INTERSTIZI : Il futuro è già cominciato
Per rilanciare l’Italia e l’Europa occorre creare nuovi posti di lavoro. E fin qui è facile essere tutti d’accordo. Su come e dove crearli le opinioni però divergono, e di molto. Ciò che è certo è che nei prossimi anni i due principali settori dell’economia, quello pubblico e quello privato-capitalistico (o, con una espressione fondamentalmente fuorviante, l’economia "for profit"), potranno assorbire poco più della metà della quota di lavoro che occupavano prima della crisi. E la ragione è semplice, sebbene un po’ articolata.
In primo luogo, c’è l’emergere di nuovi colossi economici – come Brasile e India – che nella divisione internazionale del lavoro svolgono oggi, a costi più bassi, buona parte delle attività manifatturiere su cui l’Italia ha costruito, a partire soprattutto dal dopoguerra, il suo miracolo industriale. In questi anni abbiamo già visto un forte cambiamento dell’industria manifatturiera italiana, destinato ad accentuarsi.
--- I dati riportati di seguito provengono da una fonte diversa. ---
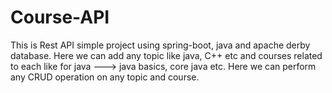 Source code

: # Course-API
This is Rest API simple project using spring-boot, java and apache derby database. Here we can add any topic like java, C++ etc and courses related to each like for java ---> java basics, core java etc.
Here we can perform any CRUD operation on any topic and course.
In secondo luogo, si lavorerà più a lungo, e la quota di occupazione femminile crescerà, essendo ancora molto, troppo, bassa in Italia. Infine, la ragione forse più decisiva è l’inesorabile (e salutare) decrescita dell’occupazione nella Pubblica amministrazione cui assisteremo nei prossimi anni: tra dieci anni i dipendenti pubblici saranno circa 1/3 meno di quelli del pre-crisi, e tra venti anni meno della metà.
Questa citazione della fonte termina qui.